When you copy the listing, reproduce each line as it appears and omit every image.

Top of Material supplied

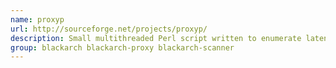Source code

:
 ```yaml
---
name: proxyp
url: http://sourceforge.net/projects/proxyp/
description: Small multithreaded Perl script written to enumerate latency, port numbers, server names, & geolocations of proxy IP addresses.
group: blackarch blackarch-proxy blackarch-scanner
---
```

Bottom of Material supplied

# Response box
Source code

:
 ```yaml
---
name: proxyp
url: http://sourceforge.net/projects/proxyp/
description: Small multithreaded Perl script written to enumerate latency, port numbers, server names, & geolocations of proxy IP addresses.
group: blackarch blackarch-proxy blackarch-scanner
---
```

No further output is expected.